Monday, October 7, 2013

Review: World War Z

Copyright: Paramount Pictures
When it began, some controversy surrounded the production of this film, mostly because if its literary parent, the novel of the same name, written by Max Brooks (the son of comedy icon Mel Brooks)  and published in 2006. As the time went by, it became clear that the film will be drastically different compared with the original non-linear plot.

For those of us who read the novel, this didn’t come as a big surprise. First of all, the novel doesn’t have a  standard main character – it has a journalist who, throughout the course of the book, interviews different people in different parts of the world, shortly after humanity’s victory in World war Z – the first war that pitted humans against zombie-like creatures bent of killing everybody that emerged after a virus spread around the globe.


Secondly, the tone of the book isn’t constant (in a good way), and it delves into questions of economy, manufacturing, society readiness and preparedness for large-scale disasters, collective psychology and so on. These topics are covered in great detail in every chapter, but are highly unsuitable for a sensible transportation to the medium of big budget movies.

That’s why the producers decided to take the setting of the novel – a global zombie apocalypse – and inside of it make up a completely different story. Instead of a journalist, the main character is a former UN investigator Gerry Lane, played by Brad Pitt, that gets caught up in complete chaos as the people around him and his family start to turn into mindless beasts. After their lucky escape to a safe zone on a fleet of US Navy ships, Lane is given a job – to travel to a military base in South Korea where it’s believed that the outbreak originally started.

After that, the movie basically takes up the format of an old school action video game. The levels change one after another, bringing bigger and bigger challenges for Lane and his investigation.

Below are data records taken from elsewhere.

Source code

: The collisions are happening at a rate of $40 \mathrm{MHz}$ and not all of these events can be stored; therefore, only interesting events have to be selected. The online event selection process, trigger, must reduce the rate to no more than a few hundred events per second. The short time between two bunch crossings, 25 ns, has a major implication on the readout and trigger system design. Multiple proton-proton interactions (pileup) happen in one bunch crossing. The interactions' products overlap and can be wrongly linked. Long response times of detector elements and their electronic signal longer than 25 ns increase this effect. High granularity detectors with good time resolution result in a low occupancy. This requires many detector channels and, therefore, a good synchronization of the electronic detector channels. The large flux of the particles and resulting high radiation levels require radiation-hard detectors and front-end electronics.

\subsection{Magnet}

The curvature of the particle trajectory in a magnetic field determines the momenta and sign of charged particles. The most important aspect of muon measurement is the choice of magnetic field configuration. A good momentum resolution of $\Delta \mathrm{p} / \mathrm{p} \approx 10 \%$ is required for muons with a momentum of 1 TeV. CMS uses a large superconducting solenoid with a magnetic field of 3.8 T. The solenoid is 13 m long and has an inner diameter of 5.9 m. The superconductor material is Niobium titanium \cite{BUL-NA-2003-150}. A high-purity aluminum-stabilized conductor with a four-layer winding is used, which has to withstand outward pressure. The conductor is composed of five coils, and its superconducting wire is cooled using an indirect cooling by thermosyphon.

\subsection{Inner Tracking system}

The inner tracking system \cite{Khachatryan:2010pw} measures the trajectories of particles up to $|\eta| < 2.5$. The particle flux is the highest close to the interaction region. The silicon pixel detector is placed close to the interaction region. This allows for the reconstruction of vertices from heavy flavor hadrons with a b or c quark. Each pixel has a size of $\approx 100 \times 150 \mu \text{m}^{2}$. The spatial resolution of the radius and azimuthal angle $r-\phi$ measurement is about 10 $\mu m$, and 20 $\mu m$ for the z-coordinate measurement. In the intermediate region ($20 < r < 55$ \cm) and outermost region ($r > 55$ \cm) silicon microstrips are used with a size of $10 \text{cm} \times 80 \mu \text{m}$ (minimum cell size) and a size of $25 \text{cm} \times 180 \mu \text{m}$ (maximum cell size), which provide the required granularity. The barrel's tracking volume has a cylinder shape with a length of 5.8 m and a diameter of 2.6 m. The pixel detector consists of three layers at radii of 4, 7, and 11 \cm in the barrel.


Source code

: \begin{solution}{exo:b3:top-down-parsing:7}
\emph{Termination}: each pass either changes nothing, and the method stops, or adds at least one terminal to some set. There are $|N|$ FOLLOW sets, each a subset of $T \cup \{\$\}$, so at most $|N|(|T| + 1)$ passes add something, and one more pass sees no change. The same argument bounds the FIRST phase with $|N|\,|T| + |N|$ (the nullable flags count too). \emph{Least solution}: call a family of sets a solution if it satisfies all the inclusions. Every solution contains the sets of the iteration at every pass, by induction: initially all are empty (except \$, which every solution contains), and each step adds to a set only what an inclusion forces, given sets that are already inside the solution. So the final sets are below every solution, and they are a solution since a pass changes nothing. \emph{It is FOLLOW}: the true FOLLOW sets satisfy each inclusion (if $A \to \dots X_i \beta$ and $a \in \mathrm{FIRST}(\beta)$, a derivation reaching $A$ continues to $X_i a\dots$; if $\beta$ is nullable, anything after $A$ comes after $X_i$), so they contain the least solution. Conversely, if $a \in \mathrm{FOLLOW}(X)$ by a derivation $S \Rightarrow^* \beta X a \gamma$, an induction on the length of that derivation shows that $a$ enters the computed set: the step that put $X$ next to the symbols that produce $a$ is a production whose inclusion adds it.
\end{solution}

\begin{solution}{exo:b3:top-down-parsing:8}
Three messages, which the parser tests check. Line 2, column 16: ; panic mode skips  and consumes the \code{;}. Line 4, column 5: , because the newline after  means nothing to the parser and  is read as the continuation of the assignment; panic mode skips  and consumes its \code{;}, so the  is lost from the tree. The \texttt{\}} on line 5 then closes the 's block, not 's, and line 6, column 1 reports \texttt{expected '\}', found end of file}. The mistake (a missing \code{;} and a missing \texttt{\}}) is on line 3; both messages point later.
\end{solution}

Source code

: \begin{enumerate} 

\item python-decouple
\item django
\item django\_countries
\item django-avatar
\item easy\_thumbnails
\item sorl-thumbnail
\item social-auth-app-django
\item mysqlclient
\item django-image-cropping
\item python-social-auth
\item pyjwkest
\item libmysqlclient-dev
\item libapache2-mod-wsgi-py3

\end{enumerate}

Zombies in the movie have an undefined hive mentality, that allows them to do extraordinary deeds as a collective, while the crumbling human armies try to survive. These huge conflicts, where Lane and his changing entourage are just a drop of water in an ocean of fighting and dying, are the bread and butter of this movie, and the main reason anybody should see it.

The soundtrack, and especially the sound design in this film is yet another example of the influence that the movie Inception had on Hollywood. Booming bass lines and short, intense rhythmic sections are often present the film, successfully adding suspense and grandiosity to the mass scenes like the ones in New York and in Israel. Marco Beltrami, the films composer, deserves the credit for this movie as much as its director, Marc Forster who again, as in the case of Quantum of Solace, brings an approach that is a bit too bleached. His directors eye is clean and clear, but still lacking an edge that it so clearly visible in Trance and other films made by Danny Boyle.

World War Z was a box office success even before it hit the movie theaters. It speaks about nothing relevant to the human condition, although it looks smart and polished and happens to use the same setup that is present in a great novel about zombies. It entertains, but unlike the novel, doesn’t try to do anything more substantial.